TASK INSTRUCTIONS :: Search the entries for the word "multline". Copy every line where it turns up.

○ ○ ○ ○ ○ ○ ○

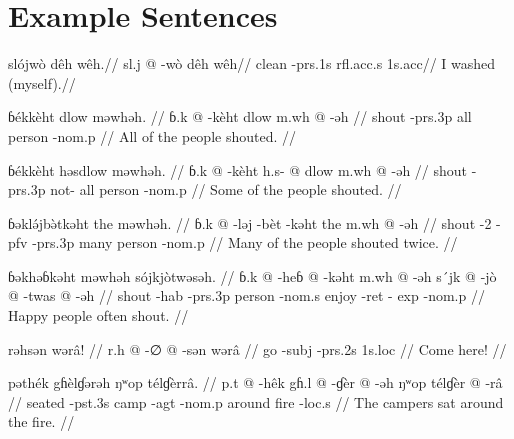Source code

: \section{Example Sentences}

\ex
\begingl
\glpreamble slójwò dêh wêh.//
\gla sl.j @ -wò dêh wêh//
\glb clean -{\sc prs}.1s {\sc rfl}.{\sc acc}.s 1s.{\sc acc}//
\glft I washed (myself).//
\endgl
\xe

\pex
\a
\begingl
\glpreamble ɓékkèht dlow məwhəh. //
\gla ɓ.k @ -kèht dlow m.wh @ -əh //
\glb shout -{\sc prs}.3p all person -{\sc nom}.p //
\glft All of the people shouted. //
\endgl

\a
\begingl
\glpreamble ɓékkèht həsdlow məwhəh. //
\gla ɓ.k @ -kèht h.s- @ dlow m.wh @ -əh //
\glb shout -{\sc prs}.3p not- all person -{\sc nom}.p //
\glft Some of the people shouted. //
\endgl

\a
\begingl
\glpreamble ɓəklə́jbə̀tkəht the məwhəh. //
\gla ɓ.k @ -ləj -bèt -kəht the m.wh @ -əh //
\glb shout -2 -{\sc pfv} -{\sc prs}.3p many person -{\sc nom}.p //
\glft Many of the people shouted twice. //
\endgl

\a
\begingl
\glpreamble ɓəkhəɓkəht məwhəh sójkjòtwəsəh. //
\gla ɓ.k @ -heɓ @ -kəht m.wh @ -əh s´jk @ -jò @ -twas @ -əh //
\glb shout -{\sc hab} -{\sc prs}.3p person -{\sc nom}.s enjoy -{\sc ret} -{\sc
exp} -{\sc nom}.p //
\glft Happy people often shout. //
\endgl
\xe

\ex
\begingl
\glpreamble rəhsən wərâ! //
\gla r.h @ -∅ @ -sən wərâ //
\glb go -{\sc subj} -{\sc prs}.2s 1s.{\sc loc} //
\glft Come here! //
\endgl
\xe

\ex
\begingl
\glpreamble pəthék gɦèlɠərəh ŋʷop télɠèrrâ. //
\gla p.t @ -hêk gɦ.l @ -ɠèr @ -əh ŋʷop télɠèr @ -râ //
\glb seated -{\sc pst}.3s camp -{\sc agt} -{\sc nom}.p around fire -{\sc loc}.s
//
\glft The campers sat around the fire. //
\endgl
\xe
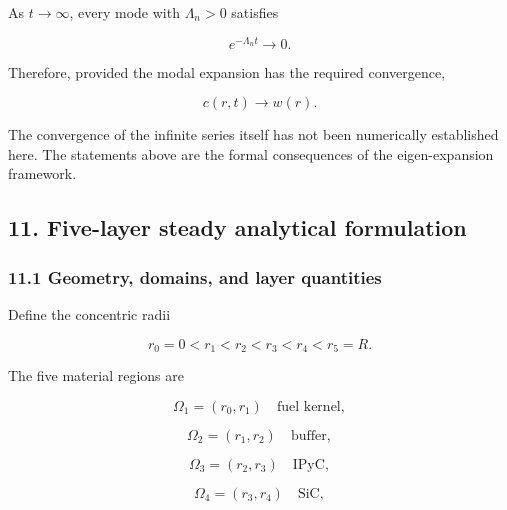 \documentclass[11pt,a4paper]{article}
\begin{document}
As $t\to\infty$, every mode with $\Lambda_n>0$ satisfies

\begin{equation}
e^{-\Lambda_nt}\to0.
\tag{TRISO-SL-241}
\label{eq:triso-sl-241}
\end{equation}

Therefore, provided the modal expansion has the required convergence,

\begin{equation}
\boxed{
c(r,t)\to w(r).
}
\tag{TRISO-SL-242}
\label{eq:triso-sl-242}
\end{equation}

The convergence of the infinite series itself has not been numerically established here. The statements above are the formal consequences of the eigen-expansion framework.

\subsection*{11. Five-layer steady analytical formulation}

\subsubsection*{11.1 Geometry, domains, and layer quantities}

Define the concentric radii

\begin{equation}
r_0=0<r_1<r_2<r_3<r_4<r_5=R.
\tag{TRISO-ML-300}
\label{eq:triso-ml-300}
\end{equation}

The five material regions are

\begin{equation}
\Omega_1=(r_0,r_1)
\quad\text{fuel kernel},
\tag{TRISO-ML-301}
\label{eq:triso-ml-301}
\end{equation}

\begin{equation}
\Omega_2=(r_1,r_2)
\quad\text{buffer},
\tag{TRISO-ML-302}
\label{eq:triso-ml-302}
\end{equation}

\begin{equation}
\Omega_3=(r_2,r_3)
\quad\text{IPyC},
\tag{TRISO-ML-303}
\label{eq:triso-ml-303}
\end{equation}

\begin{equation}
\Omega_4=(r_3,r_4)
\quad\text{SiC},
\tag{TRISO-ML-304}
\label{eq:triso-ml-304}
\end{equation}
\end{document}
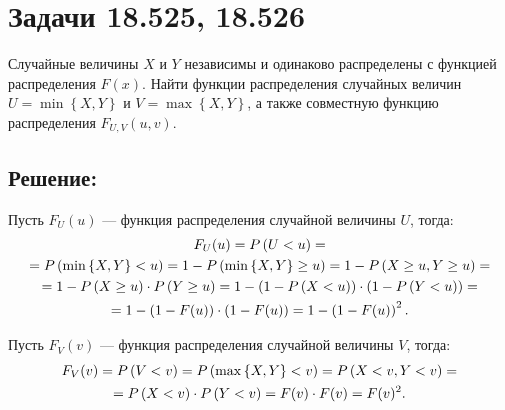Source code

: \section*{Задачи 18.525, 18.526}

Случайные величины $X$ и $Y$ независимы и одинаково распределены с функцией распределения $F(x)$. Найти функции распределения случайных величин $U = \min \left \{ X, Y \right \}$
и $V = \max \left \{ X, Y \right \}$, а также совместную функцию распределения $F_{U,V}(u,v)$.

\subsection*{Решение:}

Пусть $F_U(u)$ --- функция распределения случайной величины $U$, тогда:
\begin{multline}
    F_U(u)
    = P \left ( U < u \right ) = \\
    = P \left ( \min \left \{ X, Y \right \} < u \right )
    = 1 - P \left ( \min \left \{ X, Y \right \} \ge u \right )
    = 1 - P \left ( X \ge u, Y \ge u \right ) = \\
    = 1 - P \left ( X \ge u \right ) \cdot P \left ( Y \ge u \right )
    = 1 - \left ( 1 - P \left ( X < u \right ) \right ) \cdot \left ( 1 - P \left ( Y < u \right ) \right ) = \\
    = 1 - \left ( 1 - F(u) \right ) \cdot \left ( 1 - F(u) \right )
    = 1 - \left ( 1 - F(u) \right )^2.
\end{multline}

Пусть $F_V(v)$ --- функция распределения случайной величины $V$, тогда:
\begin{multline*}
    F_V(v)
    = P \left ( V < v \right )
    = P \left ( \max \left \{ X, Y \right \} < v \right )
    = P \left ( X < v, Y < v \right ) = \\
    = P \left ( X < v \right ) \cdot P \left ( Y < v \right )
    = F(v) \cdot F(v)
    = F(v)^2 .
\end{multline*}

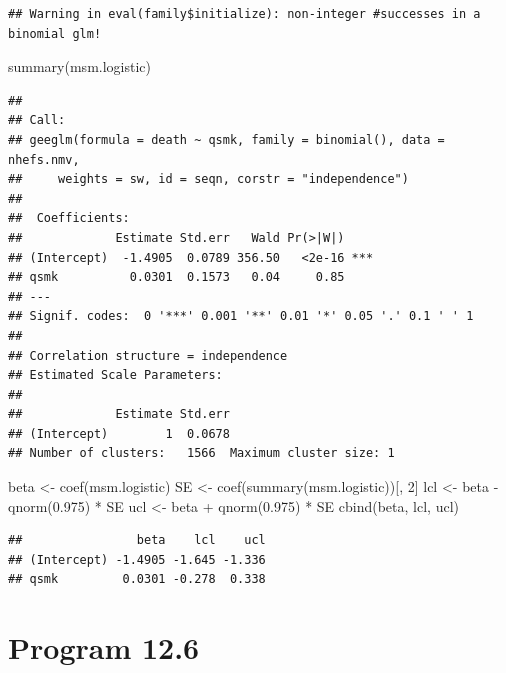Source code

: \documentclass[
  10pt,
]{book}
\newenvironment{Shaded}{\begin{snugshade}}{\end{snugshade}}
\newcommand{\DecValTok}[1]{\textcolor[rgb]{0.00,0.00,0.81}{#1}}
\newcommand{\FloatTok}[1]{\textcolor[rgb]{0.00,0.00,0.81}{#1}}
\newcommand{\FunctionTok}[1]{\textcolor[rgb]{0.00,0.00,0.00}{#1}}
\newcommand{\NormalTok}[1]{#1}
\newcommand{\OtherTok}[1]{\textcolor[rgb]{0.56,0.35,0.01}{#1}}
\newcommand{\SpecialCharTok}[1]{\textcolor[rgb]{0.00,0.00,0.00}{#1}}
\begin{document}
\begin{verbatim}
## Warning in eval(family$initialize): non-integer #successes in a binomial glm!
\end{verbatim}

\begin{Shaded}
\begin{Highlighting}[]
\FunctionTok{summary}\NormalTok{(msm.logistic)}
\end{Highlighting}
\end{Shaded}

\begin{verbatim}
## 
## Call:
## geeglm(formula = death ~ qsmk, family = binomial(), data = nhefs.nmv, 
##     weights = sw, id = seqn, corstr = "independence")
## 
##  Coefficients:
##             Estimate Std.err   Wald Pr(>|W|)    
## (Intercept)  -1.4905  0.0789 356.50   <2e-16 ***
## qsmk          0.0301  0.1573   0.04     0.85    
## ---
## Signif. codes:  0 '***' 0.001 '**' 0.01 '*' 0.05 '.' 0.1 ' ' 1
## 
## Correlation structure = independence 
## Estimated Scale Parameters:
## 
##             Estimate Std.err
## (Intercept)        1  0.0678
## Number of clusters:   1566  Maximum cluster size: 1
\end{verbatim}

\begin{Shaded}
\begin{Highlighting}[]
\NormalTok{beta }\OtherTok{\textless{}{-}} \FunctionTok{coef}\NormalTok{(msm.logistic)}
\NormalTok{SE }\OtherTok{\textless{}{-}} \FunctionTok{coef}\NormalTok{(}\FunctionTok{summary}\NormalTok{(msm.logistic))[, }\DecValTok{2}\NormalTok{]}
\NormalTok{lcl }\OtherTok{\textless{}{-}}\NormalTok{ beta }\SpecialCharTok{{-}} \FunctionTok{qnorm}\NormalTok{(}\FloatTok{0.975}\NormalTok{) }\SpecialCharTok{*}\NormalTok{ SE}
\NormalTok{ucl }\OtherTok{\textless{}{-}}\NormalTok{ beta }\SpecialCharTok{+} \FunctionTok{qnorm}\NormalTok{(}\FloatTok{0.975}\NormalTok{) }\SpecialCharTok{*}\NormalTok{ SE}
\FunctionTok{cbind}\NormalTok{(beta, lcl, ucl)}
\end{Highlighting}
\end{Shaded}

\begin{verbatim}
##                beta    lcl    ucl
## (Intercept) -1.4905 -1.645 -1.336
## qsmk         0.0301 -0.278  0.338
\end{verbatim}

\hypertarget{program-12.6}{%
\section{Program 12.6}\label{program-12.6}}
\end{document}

○ ○ ○ ○ ○ ○ ○

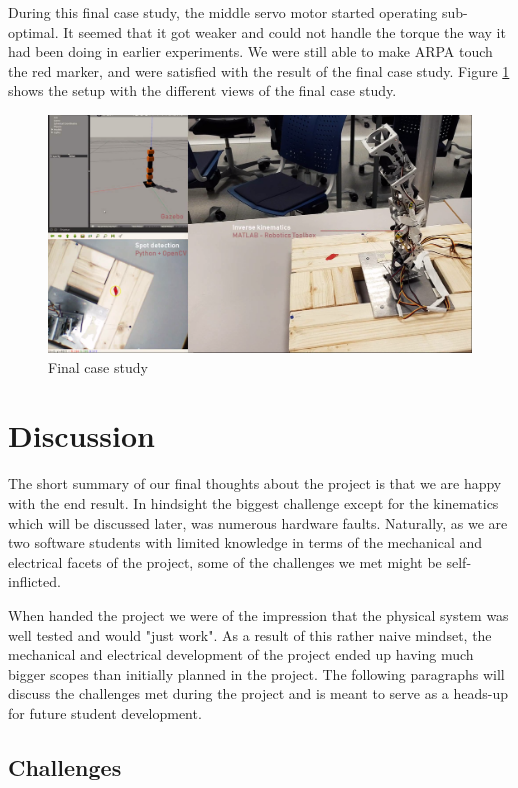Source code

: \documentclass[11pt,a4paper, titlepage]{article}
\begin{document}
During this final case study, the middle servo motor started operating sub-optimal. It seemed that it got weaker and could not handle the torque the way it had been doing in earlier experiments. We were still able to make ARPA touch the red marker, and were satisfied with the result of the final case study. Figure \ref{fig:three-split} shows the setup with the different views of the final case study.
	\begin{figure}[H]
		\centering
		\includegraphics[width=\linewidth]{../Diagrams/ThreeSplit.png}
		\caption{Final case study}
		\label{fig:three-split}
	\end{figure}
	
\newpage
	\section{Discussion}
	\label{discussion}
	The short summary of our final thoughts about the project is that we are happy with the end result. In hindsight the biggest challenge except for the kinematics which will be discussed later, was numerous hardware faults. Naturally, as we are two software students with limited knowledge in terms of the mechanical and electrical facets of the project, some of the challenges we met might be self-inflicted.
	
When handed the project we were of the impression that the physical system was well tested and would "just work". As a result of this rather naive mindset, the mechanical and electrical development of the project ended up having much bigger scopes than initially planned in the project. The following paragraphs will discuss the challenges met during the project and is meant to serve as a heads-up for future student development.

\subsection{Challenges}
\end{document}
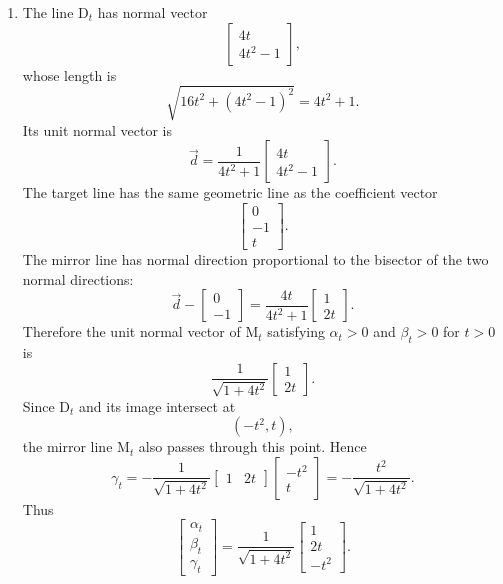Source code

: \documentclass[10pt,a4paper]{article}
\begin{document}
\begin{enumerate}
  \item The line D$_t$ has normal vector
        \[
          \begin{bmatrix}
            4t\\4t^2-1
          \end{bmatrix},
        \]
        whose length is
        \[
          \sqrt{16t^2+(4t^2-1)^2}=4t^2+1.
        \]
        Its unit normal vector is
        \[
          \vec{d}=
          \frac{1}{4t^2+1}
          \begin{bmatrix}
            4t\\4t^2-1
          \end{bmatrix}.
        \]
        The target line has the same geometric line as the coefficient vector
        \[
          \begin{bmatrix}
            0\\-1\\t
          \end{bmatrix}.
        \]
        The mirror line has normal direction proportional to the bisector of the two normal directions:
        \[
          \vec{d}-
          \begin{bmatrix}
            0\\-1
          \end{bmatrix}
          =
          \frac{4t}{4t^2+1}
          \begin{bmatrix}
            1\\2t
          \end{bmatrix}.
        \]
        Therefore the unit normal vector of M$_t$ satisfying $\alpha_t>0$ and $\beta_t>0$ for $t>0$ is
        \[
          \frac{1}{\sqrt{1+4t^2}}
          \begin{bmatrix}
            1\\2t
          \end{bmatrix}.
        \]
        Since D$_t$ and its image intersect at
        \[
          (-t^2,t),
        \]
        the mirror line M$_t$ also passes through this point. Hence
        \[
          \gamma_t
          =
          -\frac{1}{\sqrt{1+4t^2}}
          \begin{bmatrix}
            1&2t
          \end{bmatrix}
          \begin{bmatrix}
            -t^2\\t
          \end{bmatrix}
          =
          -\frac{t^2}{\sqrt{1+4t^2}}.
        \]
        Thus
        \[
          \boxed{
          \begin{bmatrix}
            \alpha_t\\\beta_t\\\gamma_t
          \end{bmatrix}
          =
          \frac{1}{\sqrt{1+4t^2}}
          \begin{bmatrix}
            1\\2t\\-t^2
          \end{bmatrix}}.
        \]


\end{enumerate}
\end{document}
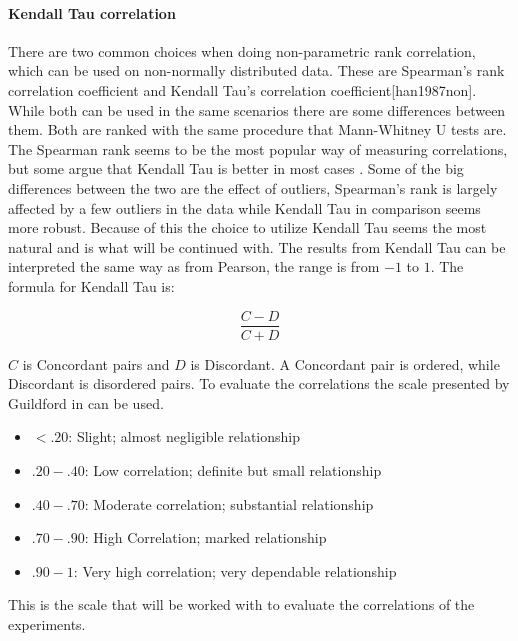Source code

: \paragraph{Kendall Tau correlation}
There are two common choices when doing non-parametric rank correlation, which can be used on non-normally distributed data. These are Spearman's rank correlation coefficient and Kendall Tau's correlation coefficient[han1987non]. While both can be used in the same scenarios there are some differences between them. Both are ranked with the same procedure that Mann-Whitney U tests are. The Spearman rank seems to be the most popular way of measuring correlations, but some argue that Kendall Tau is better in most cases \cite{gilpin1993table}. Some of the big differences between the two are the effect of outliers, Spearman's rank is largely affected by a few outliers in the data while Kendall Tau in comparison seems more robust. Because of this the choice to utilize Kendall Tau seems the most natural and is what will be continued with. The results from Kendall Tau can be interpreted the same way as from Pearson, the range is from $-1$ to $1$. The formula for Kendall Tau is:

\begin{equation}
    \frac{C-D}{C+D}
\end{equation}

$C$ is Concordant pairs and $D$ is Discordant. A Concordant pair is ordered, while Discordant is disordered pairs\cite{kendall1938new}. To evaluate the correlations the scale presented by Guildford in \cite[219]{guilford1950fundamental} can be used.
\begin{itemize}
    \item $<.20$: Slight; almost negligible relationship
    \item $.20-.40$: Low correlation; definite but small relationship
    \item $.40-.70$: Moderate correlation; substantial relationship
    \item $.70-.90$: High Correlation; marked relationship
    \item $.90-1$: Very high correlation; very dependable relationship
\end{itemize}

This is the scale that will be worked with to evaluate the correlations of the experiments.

○ ○ ○ ○ ○ ○ ○

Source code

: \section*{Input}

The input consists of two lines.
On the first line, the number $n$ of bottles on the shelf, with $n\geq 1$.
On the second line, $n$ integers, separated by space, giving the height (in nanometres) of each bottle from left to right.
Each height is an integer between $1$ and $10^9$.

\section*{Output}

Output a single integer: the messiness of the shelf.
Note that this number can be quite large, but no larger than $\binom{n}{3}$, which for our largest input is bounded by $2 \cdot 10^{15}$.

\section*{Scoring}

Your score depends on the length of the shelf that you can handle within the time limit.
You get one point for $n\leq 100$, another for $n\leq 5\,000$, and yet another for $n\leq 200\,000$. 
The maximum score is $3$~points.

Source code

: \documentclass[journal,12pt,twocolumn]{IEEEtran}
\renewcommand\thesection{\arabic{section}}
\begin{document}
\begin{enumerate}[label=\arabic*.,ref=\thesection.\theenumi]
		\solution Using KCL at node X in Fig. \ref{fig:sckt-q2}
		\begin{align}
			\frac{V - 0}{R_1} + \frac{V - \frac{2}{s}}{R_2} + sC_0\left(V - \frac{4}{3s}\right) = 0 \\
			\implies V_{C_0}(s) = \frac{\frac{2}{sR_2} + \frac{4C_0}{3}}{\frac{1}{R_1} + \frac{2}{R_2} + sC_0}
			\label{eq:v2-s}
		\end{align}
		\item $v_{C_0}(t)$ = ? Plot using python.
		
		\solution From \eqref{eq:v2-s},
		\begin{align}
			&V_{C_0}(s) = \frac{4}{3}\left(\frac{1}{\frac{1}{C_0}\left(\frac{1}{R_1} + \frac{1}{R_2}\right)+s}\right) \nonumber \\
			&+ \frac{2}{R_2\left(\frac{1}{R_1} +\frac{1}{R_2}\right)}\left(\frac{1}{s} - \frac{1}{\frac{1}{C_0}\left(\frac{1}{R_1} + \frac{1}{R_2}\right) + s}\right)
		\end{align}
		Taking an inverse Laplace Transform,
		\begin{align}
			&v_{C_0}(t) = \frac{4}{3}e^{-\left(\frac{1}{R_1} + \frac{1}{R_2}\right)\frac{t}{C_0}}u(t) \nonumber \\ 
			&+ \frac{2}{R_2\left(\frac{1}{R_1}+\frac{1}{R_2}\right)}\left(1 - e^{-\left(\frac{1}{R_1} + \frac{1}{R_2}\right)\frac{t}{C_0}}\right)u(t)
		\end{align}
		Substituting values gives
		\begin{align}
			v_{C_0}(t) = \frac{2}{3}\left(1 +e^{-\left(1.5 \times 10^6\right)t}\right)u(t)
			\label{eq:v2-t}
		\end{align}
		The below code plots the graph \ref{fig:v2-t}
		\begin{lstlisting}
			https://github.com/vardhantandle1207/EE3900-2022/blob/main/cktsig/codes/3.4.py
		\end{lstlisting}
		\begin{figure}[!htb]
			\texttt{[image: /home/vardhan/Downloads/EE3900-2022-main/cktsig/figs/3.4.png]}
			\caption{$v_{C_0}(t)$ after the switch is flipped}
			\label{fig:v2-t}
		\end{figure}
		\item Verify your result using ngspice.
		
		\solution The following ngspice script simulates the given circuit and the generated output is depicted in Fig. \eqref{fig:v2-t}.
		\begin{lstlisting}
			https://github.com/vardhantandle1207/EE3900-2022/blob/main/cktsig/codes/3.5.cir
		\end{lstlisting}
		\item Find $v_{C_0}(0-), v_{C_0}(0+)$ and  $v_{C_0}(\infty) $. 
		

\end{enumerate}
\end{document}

○ ○ ○ ○ ○ ○ ○

ANSWER SECTION ::
\begin{multline}
\end{multline}
\begin{multline*}
\end{multline*}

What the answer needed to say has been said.